Crucially, the law stipulates that civil servants, such as policemen and teachers, can be fired without a court decision if they are deemed to be in disaccord with Germany’s fundamental law (the constitution). That is a huge change to the legal status of civil servants who, so far, could only be fired if it was proven in court that they oppose the constitution. With the new rule, that doesn’t need to be proven anymore. Allegations will be enough.
But spying on neighbours will not be limited to state organisations. Companies with at least 50 employees are ordered to create – at their own expense – ‘Meldestellen’ – (‘reporting offices’) were anyone can report anyone if they think they saw, heard or otherwise witnessed something improper. Not something illegal per se – citizens can report incidents that, although not illegal, and perhaps even protected by the fundamental right to freedom of speech, seem to show that someone is critical of Germany’s fundamental law. And that can be enough to fire any civil servant.Victims can fight the decision in court, but at their own expense.

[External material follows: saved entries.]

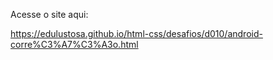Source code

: Acesse o site aqui:

https://edulustosa.github.io/html-css/desafios/d010/android-corre%C3%A7%C3%A3o.html
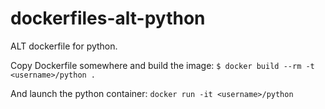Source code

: dockerfiles-alt-python
=======================

ALT dockerfile for python.

Copy Dockerfile somewhere and build the image:
`$ docker build --rm -t <username>/python .`

And launch the python container:
`docker run -it <username>/python`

Freedom of speech thus remains protected by the constitution. But if you exercise it, you may lose your job. Not just if you are a civil servant. Or why would the law include private companies? There, as well as in state organisations, ‘whistleblowers’ can denounce their colleagues ‘anonymously’. And from there on, the whistleblower cannot be fired, as long as the report is investigated.
Imagine you are a teacher, and that you dislike another teacher in your school – perhaps because you are also a leftwing activist, and the other comes across as rather conservative. Maybe he said something disparaging about the EU? Or the government? Or the gender debate? Just report him or her.
Or perhaps, in a private company, you envy the job of a colleague and would like it for yourself? Just report them. If you do this to harm someone, and untruthfully, the law to stipulates that you may be punished. But since accusers can remain anonymous, that may never be proven.
Or perhaps you fear that you are about to be laid off in your company for whatever reason? Just report on someone. From then on, until the matter is investigated, you cannot be fired.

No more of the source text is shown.